AVAILABLE DATA Start Marker

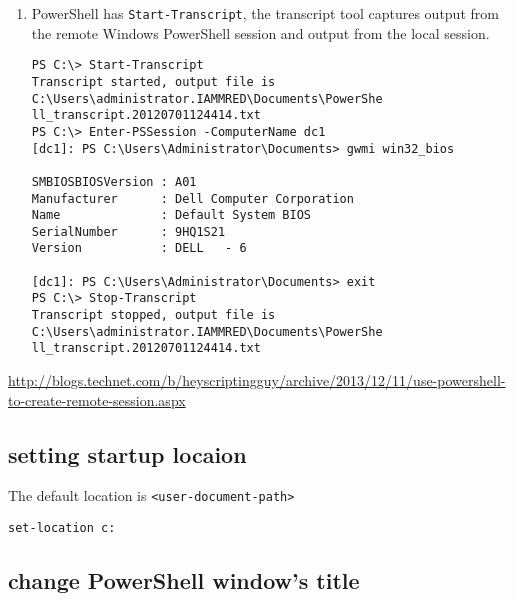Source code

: \begin{enumerate}
\begin{verbatim}
[dc1]: PS C:\Users\Administrator\Documents> exit
PS C:\> Get-PSSession

 Id Name            ComputerName    State         ConfigurationName     Availability
 -- ----            ------------    -----         -----------------     ------------
  8 Session8        dc1             Opened        Microsoft.PowerShell     Available

PS C:\> Get-PSSession | Remove-PSSession
PS C:\>
\end{verbatim}  
  
  \item PowerShell has \verb!Start-Transcript!, the transcript tool captures output from the remote Windows PowerShell session and output from the local session.
  
\begin{verbatim}
PS C:\> Start-Transcript
Transcript started, output file is C:\Users\administrator.IAMMRED\Documents\PowerShe
ll_transcript.20120701124414.txt
PS C:\> Enter-PSSession -ComputerName dc1
[dc1]: PS C:\Users\Administrator\Documents> gwmi win32_bios

SMBIOSBIOSVersion : A01
Manufacturer      : Dell Computer Corporation
Name              : Default System BIOS
SerialNumber      : 9HQ1S21
Version           : DELL   - 6

[dc1]: PS C:\Users\Administrator\Documents> exit
PS C:\> Stop-Transcript
Transcript stopped, output file is C:\Users\administrator.IAMMRED\Documents\PowerShe
ll_transcript.20120701124414.txt
\end{verbatim}
  
\end{enumerate}
 
\url{http://blogs.technet.com/b/heyscriptingguy/archive/2013/12/11/use-powershell-to-create-remote-session.aspx}
 
\subsection{setting startup locaion}

The default location is \verb!<user-document-path>!
\begin{verbatim}
set-location c:
\end{verbatim}


\subsection{change PowerShell window's title}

AVAILABLE DATA End Marker

Give the lines from the one containing "[dc1]: PS C:\Users\Administrator\Documents> gwmi" through the end of the entries again, exactly as written and with no other lines.

[dc1]: PS C:\Users\Administrator\Documents> gwmi win32_bios

SMBIOSBIOSVersion : A01
Manufacturer      : Dell Computer Corporation
Name              : Default System BIOS
SerialNumber      : 9HQ1S21
Version           : DELL   - 6

[dc1]: PS C:\Users\Administrator\Documents> exit
PS C:\> Stop-Transcript
Transcript stopped, output file is C:\Users\administrator.IAMMRED\Documents\PowerShe
ll_transcript.20120701124414.txt
\end{verbatim}
  
\end{enumerate}
 
\url{http://blogs.technet.com/b/heyscriptingguy/archive/2013/12/11/use-powershell-to-create-remote-session.aspx}
 
\subsection{setting startup locaion}

The default location is \verb!<user-document-path>!
\begin{verbatim}
set-location c:
\end{verbatim}


\subsection{change PowerShell window's title}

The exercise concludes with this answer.